The return of Young Justice does a new spin on an old trope: all of the adults vanish suddenly, leaving a world full of kids behind. What makes this redux of an ancient concept different is that we get the adults’ perspective too, because in their eyes, the kids have vanished. So we are not only playing on children’s fear, the show straight-up charges into adult fear as well. In the end, the shape-and-age-shifting Captain Marvel is the only one who can travel between the two new dimensions and help coordinate an attack to defeat the chaotic, evil-personified Klarion and merge the two dimensions back together. But it comes at a truly vicious cost . . .
Yeah, Zatanna has finally joined the team, but in a way she never wanted to. In the beginning, she wanted her father to give her space, and now she will have plenty of it… forever, thanks to Doctor Fate. And the supervillain group The Light (which Klarion is part of) have won yet another trophy thanks to their manipulations. It’s clear the show is building up to something, and there aren’t many episodes left in the first season.
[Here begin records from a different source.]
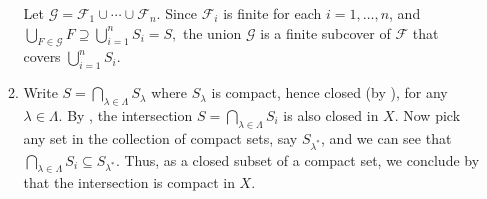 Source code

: \begin{enumerate}
\begin{pf}
\begin{enumerate}
Let \(\mathcal{G}=\mathcal{F}_1\cup\dotsb\cup \mathcal{F}_n\).  Since
\(\mathcal{F}_i\) is finite for each \(i=1,\dotsc,n\), and
\(\bigcup_{F\in\mathcal{G}}F\supseteq \bigcup_{i=1}^{n}S_i=S,\) the union
\(\mathcal{G}\) is a finite subcover of \(\mathcal{F}\) that covers
\(\bigcup_{i=1}^{n}S_i\).

\item Write \(S=\bigcap_{\lambda\in\Lambda}S_{\lambda}\) where \(S_{\lambda}\)
is compact, hence closed (by ), for any
\(\lambda\in\Lambda\).  By , the
intersection \(S= \bigcap_{\lambda\in\Lambda}S_i\) is also closed in \(X\). Now pick any
set in the collection of compact sets, say \(S_{\lambda^*}\), and we can see
that \(\bigcap_{\lambda\in\Lambda}S_i\subseteq S_{\lambda^*}\).  Thus, as a closed subset
of a compact set, we conclude by  that
the intersection is compact in \(X\).

\end{enumerate}
\end{pf}
\end{enumerate}
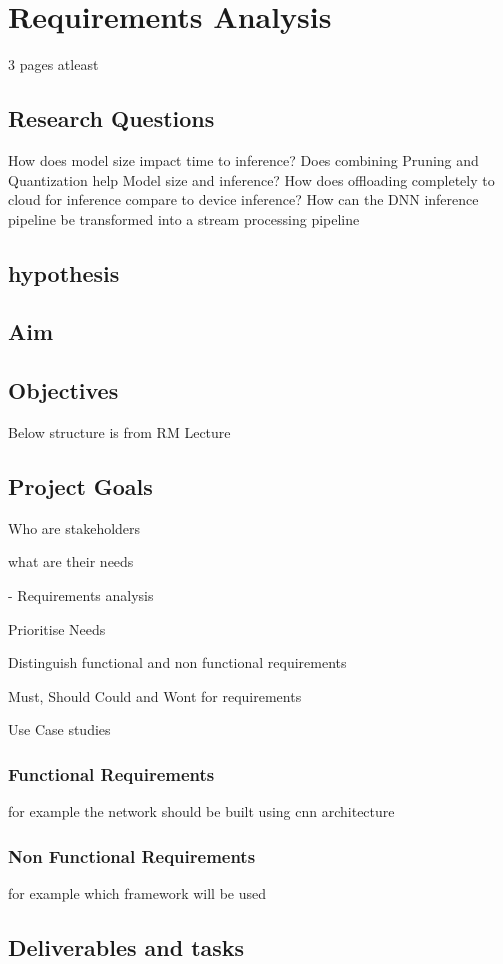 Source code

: \chapter{Requirements Analysis}
3 pages atleast



\section{Research Questions}
How does model size impact time to inference?
Does combining Pruning and Quantization help Model size and inference?
How does offloading completely to cloud for inference compare to device inference?
How can the DNN inference pipeline be transformed into a stream processing pipeline


\section{hypothesis}
\section{Aim}
\section{Objectives}
Below structure is from RM Lecture
\section{Project Goals}
Who are stakeholders

what are their needs

- Requirements analysis

Prioritise Needs

Distinguish functional and non functional requirements

Must, Should Could and Wont for requirements

Use Case studies
\subsection{Functional Requirements}
for example the network should be built using cnn architecture
\subsection{Non Functional Requirements}
for example which framework will be used

\section{Deliverables and tasks}
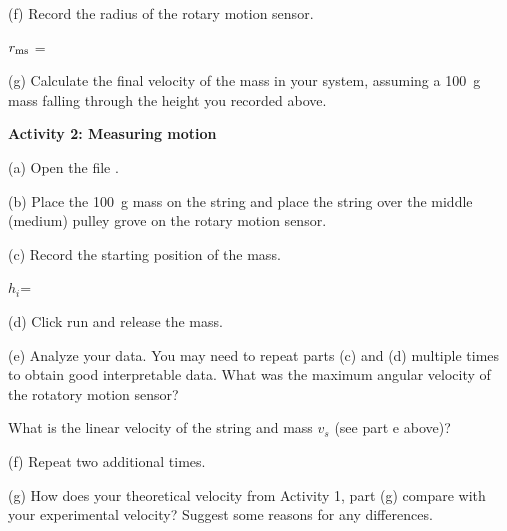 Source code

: (f) Record the radius of the rotary motion sensor.

\hspace{0.5in}$r_{\rm ms}$ =
\answerspace{3mm}

(g) Calculate the final velocity of the mass in your system, assuming a 100~g mass falling through the height you recorded above.
\answerspace{20mm}

\pagebreak

\textbf{Activity 2: Measuring motion}  

(a) Open the file . 

(b) Place the 100~g mass on the string and place the string over the middle (medium) pulley grove on the rotary motion sensor. 

(c) Record the starting position of the mass.
\answerspace{5mm}

\hspace{0.5in}$h_{i}$=
\answerspace{5mm}

(d) Click run and release the mass.

(e) Analyze your data. You may need to repeat parts (c) and (d) multiple times to obtain good interpretable data.
What was the maximum angular velocity of the rotatory motion sensor?
\answerspace{20mm} 

What is the linear velocity of the string and mass $v_{s}$ (see part e above)?
\answerspace{10mm} 

(f) Repeat two additional times.
\answerspace{20mm} 

(g) How does your theoretical velocity from Activity 1, part (g) compare with your experimental velocity?  Suggest some reasons for any differences.

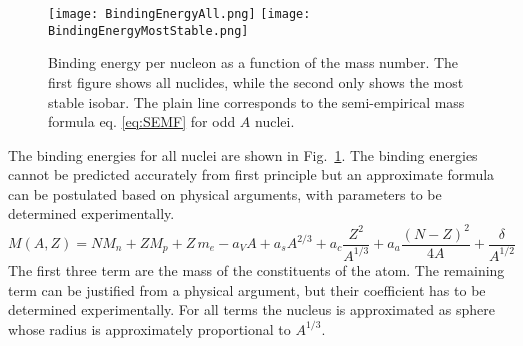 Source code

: \documentclass[12pt]{article}
\begin{document}
\begin{figure}
\texttt{[image: BindingEnergyAll.png]}
\texttt{[image: BindingEnergyMostStable.png]}
\caption{Binding energy per nucleon as a function of the mass number. The first figure shows all nuclides, while the second only shows the most stable isobar. The plain line corresponds to the semi-empirical mass formula eq. \ref{eq:SEMF} for odd $A$ nuclei.}\label{fig:bindingEnergies}
\end{figure}

The binding energies for all nuclei are shown in Fig.~\ref{fig:bindingEnergies}. The binding energies cannot be predicted accurately from first principle but an approximate formula can be postulated based on physical arguments, with parameters to be determined experimentally. 
\begin{equation}\label{eq:SEMF}
M(A,Z)=N M_n+Z M_p+Z\, m_e-a_V A + a_sA^{2/3}+a_c\frac{Z^2}{A^{1/3}}+a_a\frac{(N-Z)^2}{4A}+\frac{\delta}{A^{1/2}}
\end{equation}  
The first three term are the mass of the constituents of the atom. The remaining term can be justified from a physical argument, but their coefficient has to be determined experimentally. For all terms the nucleus is approximated as sphere whose radius is approximately proportional to $A^{1/3}$.
\end{document}
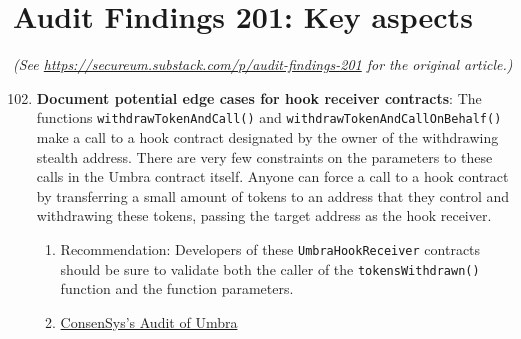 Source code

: \section{Audit Findings 201: Key aspects}

\textit{(See \url{https://secureum.substack.com/p/audit-findings-201} for the original article.)}\\

\begin{enumerate}
\setcounter{enumi}{101}
\item\textbf{Document potential edge cases for hook receiver contracts}: The functions \verb|withdrawTokenAndCall()| and \verb|withdrawTokenAndCallOnBehalf()| make a call to a hook contract designated by the owner of the withdrawing stealth address. There are very few constraints on the parameters to these calls in the Umbra contract itself. Anyone can force a call to a hook contract by transferring a small amount of tokens to an address that they control and withdrawing these tokens, passing the target address as the hook receiver.
	\begin{enumerate}
	\item Recommendation: Developers of these \verb|UmbraHookReceiver| contracts should be sure to validate both the caller of the \verb|tokensWithdrawn()| function and the function parameters.
	\item\href{https://consensys.net/diligence/audits/2021/03/umbra-smart-contracts/\#document-potential-edge-cases-for-hook-receiver-contracts}{ConsenSys's Audit of Umbra}
	\end{enumerate}


\end{enumerate}
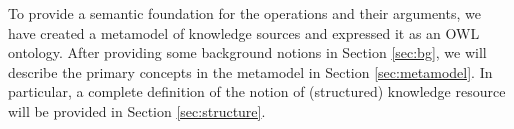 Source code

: \documentclass[runningheads]{llncs}
\begin{document}
To provide a semantic foundation for the operations and their arguments, we have created a metamodel of knowledge sources and expressed it as an OWL ontology.
After providing some background notions in Section \ref{sec:bg}, we will describe the primary concepts in the metamodel in Section \ref{sec:metamodel}. In particular, a complete definition of the notion of (structured) knowledge resource will be provided in Section \ref{sec:structure}. 



\end{document}
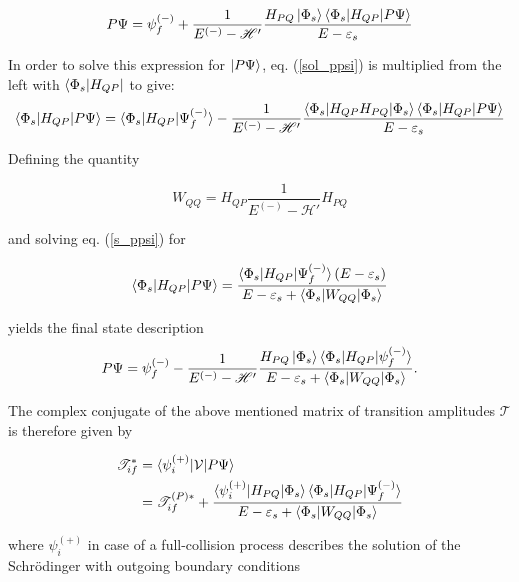 \begin{equation}\label{sol_ppsi}
  P \Psi = \psi_f^{(-)} + \frac{1}{E^{(-)} - \mathscr{H}'}
           \frac{H_{PQ}\ket{\Phi_s}
           \braket{\Phi_s|H_{QP}|P\Psi}}{E - \varepsilon_s} 
\end{equation}

In order to solve this expression for $\ket{P \Psi}$,
eq. (\ref{sol_ppsi})
is multiplied from the left with $\bra{\Phi_s|H_{QP}}$ to give:
\begin{equation}
  \braket{\Phi_s|H_{QP}|P\Psi} = \braket{\Phi_s|H_{QP}|\Psi_f^{(-)}} -
  \frac{1}{E^{(-)} - \mathscr{H}'}
  \frac{\braket{\Phi_s|H_{QP}H_{PQ}|\Phi_s} \braket{\Phi_s|H_{QP}|P\Psi}}
       {E - \varepsilon_s}  \label{s_ppsi} 
\end {equation}

Defining the quantity

\begin{equation}
  W_{QQ} = H_{QP}\frac{1}{E^{(-)} - \mathscr{H}'}H_{PQ}
\end{equation}

and solving eq. (\ref{s_ppsi}) for

\begin{equation}
  \braket{\Phi_s|H_{QP}|P\Psi} = \frac{\braket{\Phi_s|H_{QP}|\Psi_f^{(-)}}(E-\varepsilon_s)}
{E - \varepsilon_s + \braket{\Phi_s|W_{QQ}|\Phi_s}}
\end{equation}

yields the final state description
\begin{equation}\label{}
  P \Psi = \psi_f^{(-)} - \frac{1}{E^{(-)} - \mathscr{H}'}
           \frac{H_{PQ}\ket{\Phi_s}
           \braket{\Phi_s|H_{QP}|\psi_f^{(-)}}}
           {E - \varepsilon_s + \braket{\Phi_s|W_{QQ}|\Phi_s}} .
\end{equation}



The complex conjugate of the above mentioned matrix of transition
amplitudes $\mathcal{T}$
is therefore given by


\begin{align}
  \mathscr{T}_{if}^* &= \braket{\psi_i^{(+)}| \mathcal{V} | P\Psi} \\
                   &= \mathscr{T}_{if}^{(P)*} + 
                     \frac{\braket{\psi_i^{(+)}|H_{PQ}|\Phi_s}
                           \braket{\Phi_s|H_{QP}|\Psi_f^{(-)}}}
                          {E-\varepsilon_s + \braket{\Phi_s|W_{QQ}|\Phi_s}}
\end{align}

where $\psi_i^{(+)}$ in case of a full-collision process describes
the solution of the Schrödinger with outgoing
boundary conditions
We will find out what that is very soon.
The two interstitials were a very random Aardman clay-mation short and a different, comedic short set around Plastic Man.
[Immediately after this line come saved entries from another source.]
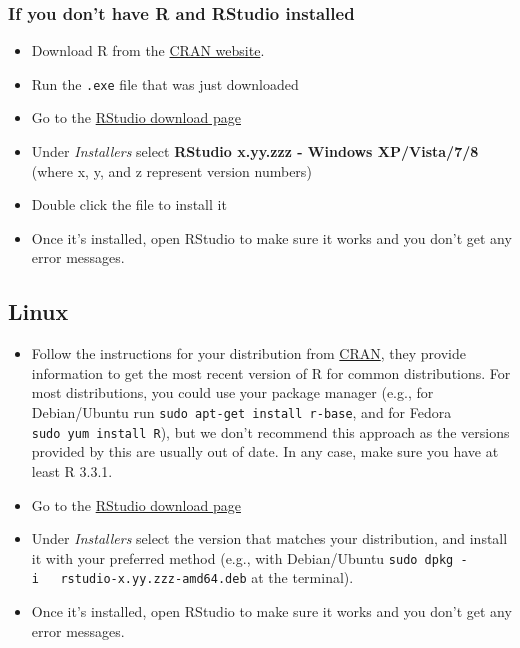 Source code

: \documentclass[]{book}
\providecommand{\tightlist}{%
  \setlength{\itemsep}{0pt}\setlength{\parskip}{0pt}}
\begin{document}
\subsubsection*{If you don't have R and RStudio
installed}\label{if-you-dont-have-r-and-rstudio-installed-1}

\begin{itemize}
\tightlist
\item
  Download R from the
  \href{http://cran.r-project.org/bin/windows/base/release.htm}{CRAN
  website}.
\item
  Run the \texttt{.exe} file that was just downloaded
\item
  Go to the
  \href{https://www.rstudio.com/products/rstudio/download/\#download}{RStudio
  download page}
\item
  Under \emph{Installers} select \textbf{RStudio x.yy.zzz - Windows
  XP/Vista/7/8} (where x, y, and z represent version numbers)
\item
  Double click the file to install it
\item
  Once it's installed, open RStudio to make sure it works and you don't
  get any error messages.
\end{itemize}

\subsection*{Linux}\label{linux}

\begin{itemize}
\tightlist
\item
  Follow the instructions for your distribution from
  \href{https://cloud.r-project.org/bin/linux}{CRAN}, they provide
  information to get the most recent version of R for common
  distributions. For most distributions, you could use your package
  manager (e.g., for Debian/Ubuntu run
  \texttt{sudo\ apt-get\ install\ r-base}, and for Fedora
  \texttt{sudo\ yum\ install\ R}), but we don't recommend this approach
  as the versions provided by this are usually out of date. In any case,
  make sure you have at least R 3.3.1.
\item
  Go to the
  \href{https://www.rstudio.com/products/rstudio/download/\#download}{RStudio
  download page}
\item
  Under \emph{Installers} select the version that matches your
  distribution, and install it with your preferred method (e.g., with
  Debian/Ubuntu \texttt{sudo\ dpkg\ -i\ \ \ rstudio-x.yy.zzz-amd64.deb}
  at the terminal).
\item
  Once it's installed, open RStudio to make sure it works and you don't
  get any error messages.
\end{itemize}
\end{document}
The Aardman one made very little sense and if there was a joke, I didn’t get it. Aardman is capable of producing some hilarious stuff but I just plain didn’t get the humor of their contribution. The Plastic Man short was based around Plastic Man’s shapeshifting abilities (and his total inability to understand the description of a person), which was more amusing. It was also helped by Tom Kenny’s superb delivery. He has Plastic Man nailed.
However, the shorts seemed inserted into the block at random (the Aardman short didn’t run until after Green Lantern was over, and Plastic Man interrupted Young Justice halfway through at a highly inappropriate time). A permanent spot to run shorts needs to be found. If I were to choose I would prefer either before or after the shows. Young Justice in particular is seriously dark and a light-hearted short just kills the momentum no matter how funny it is.
In short, the good-to-great programming is marred by very bland packaging. The credits for both Green Lantern and Young Justice have been practically obliterated by grouping them together and accelerating them enough to squeeze both sets in 25 seconds. Young Justice‘s pathetically short intro has been cut even further, to the point where it’s scarcely a couple of seconds. Anyone missing Toonami intros yet?
In other words, DC Nation just feels like a spot to throw the DC Comics shows and interstitials, more than a dedicated, cared-for block. The apathy shown by Cartoon Network and their reluctance to even mention DC Nation as a block shows that DC Nation has basically been thrown to the wolves. The time and care hasn’t been taken to distinguish the block from the rest of the network. The block is being set up for failure.
However, the quality of the two shows may be enough to keep the block going until the block has a chance to estanblish itself. Neither show is bad, and Young Justice in particular remains a exemplary example of animated action. If the shows themselves keep kids watching, that will keep DC Nation in existence. But it is clear that the branding of the block itself hasn’t been developed to keep audiences glued to the television the way past blocks such as Toonami and Miguzi once did.
This means Marvel Universe has a very low bar to clear in the block branding department. Even if Marvel tries and looks ridiculous, that’s better than not trying (or caring) at all.
That’s the impression I’m left from DC Nation. Like the powers that be just plain don’t care. It is up to us to care, and that doesn’t bode well for any program or block.